Two of our sons, Philip and Edward, are bicycle enthusiasts. When Philip was about 10-years-old, he bought his own bike with money he had saved. He lovingly cared for that bike, even as far as drying it off after splashing through rain puddles. Such a great example of the pride one takes in contributing toward something meaningful. When Philip was in college, his love of bikes continued to include the starting of a student-run bicycle business that he and his friend/business partner, Sam, started.
Edward, our engineering-minded son loved the building part of bikes – finding parts from hither and yon and making it all fit together.
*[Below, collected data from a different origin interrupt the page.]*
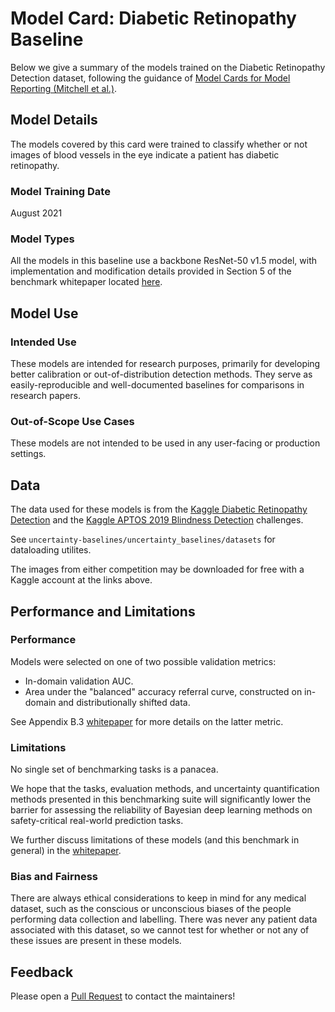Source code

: # Model Card: Diabetic Retinopathy Baseline

Below we give a summary of the models trained on the Diabetic Retinopathy Detection dataset, following the guidance of [Model Cards for Model Reporting (Mitchell et al.)](https://arxiv.org/abs/1810.03993).

## Model Details

The models covered by this card were trained to classify whether or not images of blood vessels in the eye indicate a patient has diabetic retinopathy.

### Model Training Date

August 2021

### Model Types

All the models in this baseline use a backbone ResNet-50 v1.5 model, with implementation and modification details provided in Section 5 of the benchmark whitepaper located [here](https://openreview.net/forum?id=jyd4Lyjr2iB). 

## Model Use

### Intended Use

These models are intended for research purposes, primarily for developing better calibration or out-of-distribution detection methods. They serve as easily-reproducible and well-documented baselines for comparisons in research papers.

### Out-of-Scope Use Cases

These models are not intended to be used in any user-facing or production settings.

## Data

The data used for these models is from the [Kaggle Diabetic Retinopathy Detection](https://www.kaggle.com/c/diabetic-retinopathy-detection/data) and the [Kaggle APTOS 2019 Blindness Detection](https://www.kaggle.com/c/aptos2019-blindness-detection) challenges.
 
See `uncertainty-baselines/uncertainty_baselines/datasets` for dataloading utilites.

The images from either competition may be downloaded for free with a Kaggle account at the links above.

## Performance and Limitations

### Performance

Models were selected on one of two possible validation metrics:
* In-domain validation AUC. 
* Area under the "balanced" accuracy referral curve, constructed on in-domain and distributionally shifted data.

See Appendix B.3 [whitepaper](https://openreview.net/forum?id=jyd4Lyjr2iB) for more details on the latter metric.

### Limitations

No single set of benchmarking tasks is a panacea.

We hope that the tasks, evaluation methods, and uncertainty quantification methods presented in this benchmarking suite will significantly lower the barrier for assessing the reliability of Bayesian deep learning methods on safety-critical real-world prediction tasks.

We further discuss limitations of these models (and this benchmark in general) in the [whitepaper](https://openreview.net/forum?id=jyd4Lyjr2iB). 

### Bias and Fairness

There are always ethical considerations to keep in mind for any medical dataset, such as the conscious or unconscious biases of the people performing data collection and labelling. There was never any patient data associated with this dataset, so we cannot test for whether or not any of these issues are present in these models.

## Feedback

Please open a [Pull Request](https://github.com/google/uncertainty-baselines/pulls) to contact the maintainers!
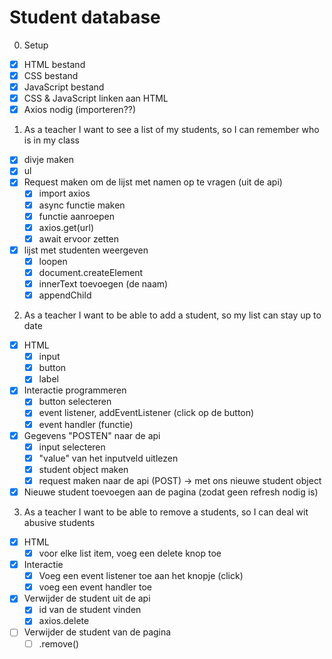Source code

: # Student database

0. Setup

- [x] HTML bestand
- [x] CSS bestand
- [x] JavaScript bestand
- [x] CSS & JavaScript linken aan HTML
- [x] Axios nodig (importeren??)

1. As a teacher I want to see a list of my students, so I can remember who is in my class

- [x] divje maken
- [x] ul
- [x] Request maken om de lijst met namen op te vragen (uit de api)
  - [x] import axios
  - [x] async functie maken
  - [x] functie aanroepen
  - [x] axios.get(url)
  - [x] await ervoor zetten
- [x] lijst met studenten weergeven
  - [x] loopen
  - [x] document.createElement
  - [x] innerText toevoegen (de naam)
  - [x] appendChild

2. As a teacher I want to be able to add a student, so my list can stay up to date

- [x] HTML
  - [x] input
  - [x] button
  - [x] label
- [x] Interactie programmeren
  - [x] button selecteren
  - [x] event listener, addEventListener (click op de button)
  - [x] event handler (functie)
- [x] Gegevens "POSTEN" naar de api
  - [x] input selecteren
  - [x] "value" van het inputveld uitlezen
  - [x] student object maken
  - [x] request maken naar de api (POST) -> met ons nieuwe student object
- [x] Nieuwe student toevoegen aan de pagina (zodat geen refresh nodig is)

3. As a teacher I want to be able to remove a students, so I can deal wit abusive students

- [x] HTML
  - [x] voor elke list item, voeg een delete knop toe
- [x] Interactie
  - [x] Voeg een event listener toe aan het knopje (click)
  - [x] voeg een event handler toe
- [x] Verwijder de student uit de api
  - [x] id van de student vinden
  - [x] axios.delete
- [ ] Verwijder de student van de pagina
  - [ ] .remove()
He also enjoyed the provenance of each piece – where and when it was manufactured, the quality of the workmanship.
Edward had been working on assembling the parts to a very particular type of Italian bike. A major piece was still unfound – something like the frame! Anyway, he was visiting his brother, Philip, in Brooklyn, when he saw, hanging on the wall of Philip’s apartment, the very frame he had been searching for – amazing! And it was black – perfect. Philip sold him the piece, shipped it to him, Edward completed his bike and was thrilled with the finished product. A short while later, he rode it to work for the first time and carefully locked it up. When he finished his work day, he went out to ride home only to find a mangled bike, which someone had backed into and basically destroyed. Edward took the tragedy on two wheels to Marshall, the bicycle fixer guru in Charleston and sadly, it looked like a hopeless case. It took Edward a month to share the sad news with his brother.
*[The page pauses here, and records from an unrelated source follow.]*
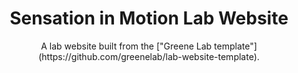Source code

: <h1 align="center">Sensation in Motion Lab Website</h1>
<p align="center">
A lab website built from the ["Greene Lab template"](https://github.com/greenelab/lab-website-template).

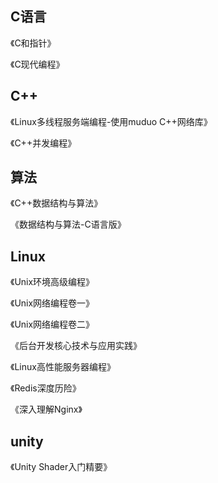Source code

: ## C语言
《C和指针》

《C现代编程》
## C++
《Linux多线程服务端编程-使用muduo C++网络库》

《C++并发编程》
## 算法
《C++数据结构与算法》

《数据结构与算法-C语言版》
## Linux
《Unix环境高级编程》

《Unix网络编程卷一》

《Unix网络编程卷二》

《后台开发核心技术与应用实践》

《Linux高性能服务器编程》

《Redis深度历险》

《深入理解Nginx》

## unity
《Unity Shader入门精要》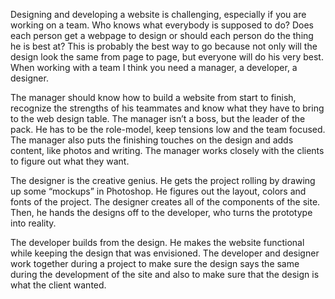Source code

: Designing and developing a website is challenging, especially if you are working on a team. Who knows what everybody is supposed to do? Does each person get a webpage to design or should each person do the thing he is best at? This is probably the best way to go because not only will the design look the same from page to page, but everyone will do his very best. When working with a team I think you need a manager, a developer, a designer.

The manager should know how to build a website from start to finish, recognize the strengths of his teammates and know what they have to bring to the web design table. The manager isn’t a boss, but the leader of the pack. He has to be the role-model, keep tensions low and the team focused. The manager also puts the finishing touches on the design and adds content, like photos and writing. The manager works closely with the clients to figure out what they want.

The designer is the creative genius. He gets the project rolling by drawing up some “mockups” in Photoshop. He figures out the layout, colors and fonts of the project. The designer creates all of the components of the site. Then, he hands the designs off to the developer, who turns the prototype into reality.

The developer builds from the design. He makes the website functional while keeping the design that was envisioned. The developer and designer work together during a project to make sure the design says the same during the development of the site and also to make sure that the design is what the client wanted.
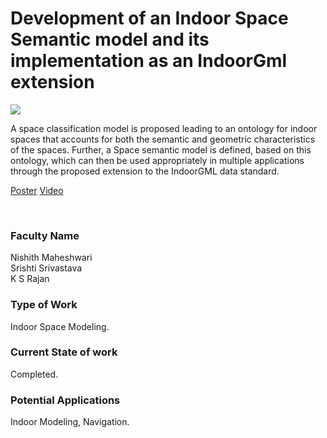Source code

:# Development of an Indoor Space Semantic model and its implementation as an IndoorGml extension

![](https://i.imgur.com/VSiEjWV.png)

A space classification model is proposed leading to an ontology for indoor spaces that accounts for both the semantic and geometric characteristics of the spaces. Further, a Space semantic model is defined, based on this ontology, which can then be used appropriately in multiple applications through the proposed extension to the IndoorGML data standard.

[Poster](19.%20Development%20of%20an%20Indoor%20Space%20Semantic%20model%20and%20its%20implementation%20as%20an%20IndoorGml%20extension.pdf)
[Video](https://youtu.be/lrL6m5PfWaQ)

<br>


### Faculty Name

Nishith Maheshwari<br>
Srishti Srivastava<br>
K S Rajan


### Type of Work

Indoor Space Modeling.


### Current State of work

Completed.


### Potential Applications

Indoor Modeling, Navigation.
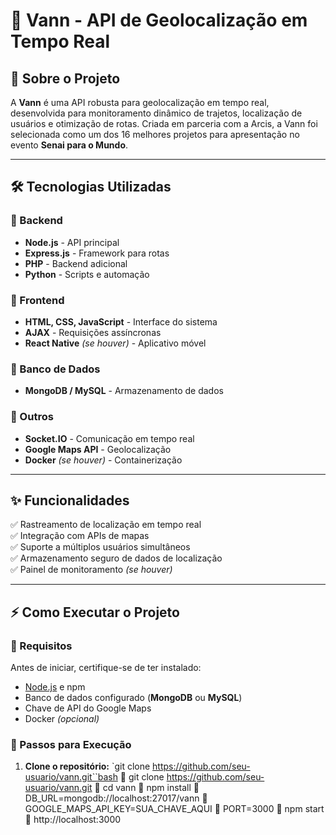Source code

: # 🚀 Vann - API de Geolocalização em Tempo Real

## 📌 Sobre o Projeto
A **Vann** é uma API robusta para geolocalização em tempo real, desenvolvida para monitoramento dinâmico de trajetos, localização de usuários e otimização de rotas. Criada em parceria com a Arcis, a Vann foi selecionada como um dos 16 melhores projetos para apresentação no evento **Senai para o Mundo**.

---

## 🛠️ Tecnologias Utilizadas
### 🔹 Backend
- **Node.js** - API principal
- **Express.js** - Framework para rotas
- **PHP** - Backend adicional
- **Python** - Scripts e automação

### 🔹 Frontend
- **HTML, CSS, JavaScript** - Interface do sistema
- **AJAX** - Requisições assíncronas
- **React Native** *(se houver)* - Aplicativo móvel

### 🔹 Banco de Dados
- **MongoDB / MySQL** - Armazenamento de dados

### 🔹 Outros
- **Socket.IO** - Comunicação em tempo real
- **Google Maps API** - Geolocalização
- **Docker** *(se houver)* - Containerização

---

## ✨ Funcionalidades
✅ Rastreamento de localização em tempo real  
✅ Integração com APIs de mapas  
✅ Suporte a múltiplos usuários simultâneos  
✅ Armazenamento seguro de dados de localização  
✅ Painel de monitoramento *(se houver)*

---

## ⚡ Como Executar o Projeto
### 🔹 Requisitos
Antes de iniciar, certifique-se de ter instalado:
- [Node.js](https://nodejs.org/) e npm
- Banco de dados configurado (**MongoDB** ou **MySQL**)
- Chave de API do Google Maps
- Docker *(opcional)*

### 🔹 Passos para Execução
1. **Clone o repositório:**
   `git clone https://github.com/seu-usuario/vann.git``bash
📍 git clone https://github.com/seu-usuario/vann.git
📍 cd vann
📍 npm install
📍 DB_URL=mongodb://localhost:27017/vann
📍 GOOGLE_MAPS_API_KEY=SUA_CHAVE_AQUI
📍 PORT=3000
📍 npm start
📍 http://localhost:3000 
   

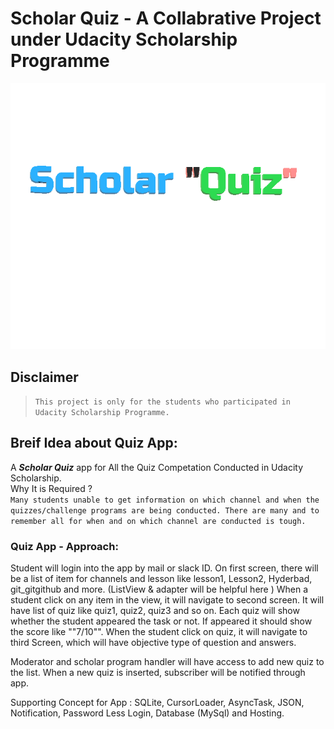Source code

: # Scholar Quiz - A Collabrative Project under Udacity Scholarship Programme
![banner](https://github.com/mohancm100/ScholarQuiz/blob/master/images/scholarquiz.png?raw=true)
## Disclaimer
> `This project is only for the students who participated in Udacity Scholarship Programme.`

## Breif Idea about Quiz App:
A ***Scholar Quiz*** app for All the Quiz Competation Conducted in Udacity Scholarship. 
</br>
Why It is Required ?
</br>
`Many students unable to get information on which channel and when the quizzes/challenge programs are being conducted. There are many and to remember all for when and on which channel are conducted is tough.`

### Quiz App - Approach: 
Student will login into the app by mail or slack ID. 
On first screen, there will be a list of item for channels and lesson like lesson1, Lesson2, Hyderbad, git_gitgithub and more. (ListView & adapter will be helpful here )
When a student click on any item in the view, it will navigate to second screen. It will have list of quiz like quiz1, quiz2, quiz3 and so on. Each quiz will show whether the student appeared the task or not. If appeared it should show the score like ""7/10"". 
When the student click on quiz, it will navigate to third Screen, which will have objective type of question and answers.

Moderator and scholar program handler will have access to add new quiz to the list. When a new quiz is inserted, subscriber will be notified through app.

Supporting Concept for App : SQLite, CursorLoader, AsyncTask, JSON, Notification, Password Less Login, Database (MySql) and Hosting.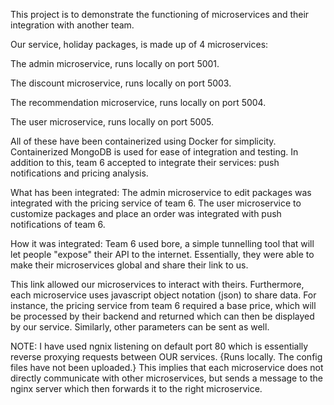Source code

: This project is to demonstrate the functioning of microservices and their integration with another team.

Our service, holiday packages, is made up of 4 microservices:

The admin microservice, runs locally on port 5001.

The discount microservice, runs locally on port 5003.

The recommendation microservice, runs locally on port 5004.

The user microservice, runs locally on port 5005.

All of these have been containerized using Docker for simplicity. Containerized MongoDB is used for ease of integration and testing.
In addition to this, team 6 accepted to integrate their services: push notifications and pricing analysis. 

What has been integrated:
The admin microservice to edit packages was integrated with the pricing service of team 6.
The user microservice to customize packages and place an order was integrated with push notifications of team 6.

How it was integrated:
Team 6 used bore, a simple tunnelling tool that will let people "expose" their API to the internet. 
Essentially, they were able to make their microservices global and share their link to us.

This link allowed our microservices to interact with theirs. 
Furthermore, each microservice uses javascript object notation (json) to share data.
For instance, the pricing service from team 6 required a base price, which will be processed by their backend and returned which can then be displayed by our service.
Similarly, other parameters can be sent as well.

NOTE:
I have used ngnix listening on default port 80 which is essentially reverse proxying requests between OUR services. 
{Runs locally. The config files have not been uploaded.}
This implies that each microservice does not directly communicate with other microservices, but sends a message to the nginx server which then forwards it to the right microservice.
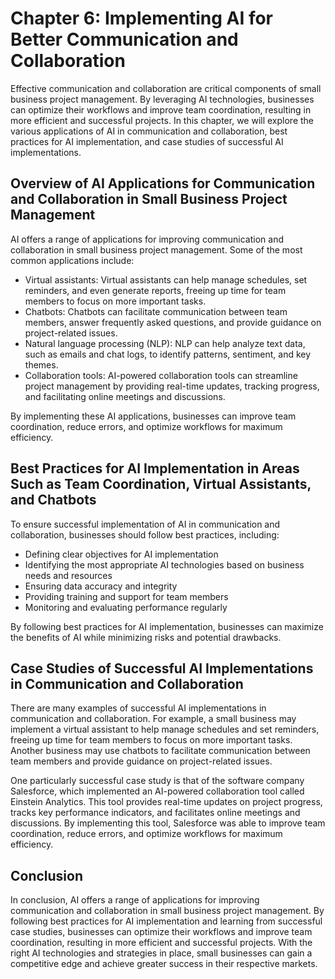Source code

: Chapter 6: Implementing AI for Better Communication and Collaboration
=====================================================================

Effective communication and collaboration are critical components of small business project management. By leveraging AI technologies, businesses can optimize their workflows and improve team coordination, resulting in more efficient and successful projects. In this chapter, we will explore the various applications of AI in communication and collaboration, best practices for AI implementation, and case studies of successful AI implementations.

Overview of AI Applications for Communication and Collaboration in Small Business Project Management
----------------------------------------------------------------------------------------------------

AI offers a range of applications for improving communication and collaboration in small business project management. Some of the most common applications include:

* Virtual assistants: Virtual assistants can help manage schedules, set reminders, and even generate reports, freeing up time for team members to focus on more important tasks.
* Chatbots: Chatbots can facilitate communication between team members, answer frequently asked questions, and provide guidance on project-related issues.
* Natural language processing (NLP): NLP can help analyze text data, such as emails and chat logs, to identify patterns, sentiment, and key themes.
* Collaboration tools: AI-powered collaboration tools can streamline project management by providing real-time updates, tracking progress, and facilitating online meetings and discussions.

By implementing these AI applications, businesses can improve team coordination, reduce errors, and optimize workflows for maximum efficiency.

Best Practices for AI Implementation in Areas Such as Team Coordination, Virtual Assistants, and Chatbots
---------------------------------------------------------------------------------------------------------

To ensure successful implementation of AI in communication and collaboration, businesses should follow best practices, including:

* Defining clear objectives for AI implementation
* Identifying the most appropriate AI technologies based on business needs and resources
* Ensuring data accuracy and integrity
* Providing training and support for team members
* Monitoring and evaluating performance regularly

By following best practices for AI implementation, businesses can maximize the benefits of AI while minimizing risks and potential drawbacks.

Case Studies of Successful AI Implementations in Communication and Collaboration
--------------------------------------------------------------------------------

There are many examples of successful AI implementations in communication and collaboration. For example, a small business may implement a virtual assistant to help manage schedules and set reminders, freeing up time for team members to focus on more important tasks. Another business may use chatbots to facilitate communication between team members and provide guidance on project-related issues.

One particularly successful case study is that of the software company Salesforce, which implemented an AI-powered collaboration tool called Einstein Analytics. This tool provides real-time updates on project progress, tracks key performance indicators, and facilitates online meetings and discussions. By implementing this tool, Salesforce was able to improve team coordination, reduce errors, and optimize workflows for maximum efficiency.

Conclusion
----------

In conclusion, AI offers a range of applications for improving communication and collaboration in small business project management. By following best practices for AI implementation and learning from successful case studies, businesses can optimize their workflows and improve team coordination, resulting in more efficient and successful projects. With the right AI technologies and strategies in place, small businesses can gain a competitive edge and achieve greater success in their respective markets.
Edward was bike-less and bereft. He kept going into shops but couldn’t find anything he liked. He visited us in Sarasota and went to the bike store there. To make a long story short (I can hear my sister saying, “get on with it, Laura!”), he saw an amazing bike. He came home, showing us this masterpiece of engineering through pictures on his cell phone. It was too expensive for him to purchase but he was drooling. You know where this is going – I talked it over with Jay and we decided to get the bike for Edward for Christmas. I was heading to the bike shop, checkbook in hand and thought, wait a minute… I don’t know anything about bikes, this could be a ripoff, so I got Philip to call the shop and check it out. Philip called me back and said, “Mom, you don’t want to buy that bike.” I won’t go into the reasons, but I was bummed. I asked Philip how can we get Edward a bike he will love? Philip said he would look into it. So, Philip went to work on it. He found some random guy, in Italy (!) on eBay selling exactly the frame Edward needed to rebuild his bike, which still sat in Marshall’s shop. Philip had the bike frame and wheel set sent directly to Marshall. At Christmas in Florida, Edward opened a box with a picture of the bike (which I had folded into an origami shirt – don’t know how to fold a bike) and he flipped! There were all sorts of crazy connections with the bike shop that originally made the frame, in the area of northern Italy where Edward had studied for a year, etc. When he got back to Charleston, Marshall had his new bike ready to ride. Never have you seen a happier boy with a new bike for Christmas!
So, it’s a week later and Edward and I stopped into see Marshall (for an appraisal so the new bike can be insured) and there is icing on the cake. The post office tried to deliver the package, from Italy, on Christmas Eve to Marshall’s shop but he had gone home early. At 7 pm that night, there was a knock at the door. Angela, his “mail lady” stood at the door with a crate. She apologized for having looked up his name and address but since it was on her way home, she thought she would drop it off, being Christmas the next day and all. Angela had been delivering his mail for 15 years so it wasn’t weird, but instead rather wonderful and sweet and awesome.
Bottom line: Absolutely yes, you can believe in miracles. Especially at Christmas-time.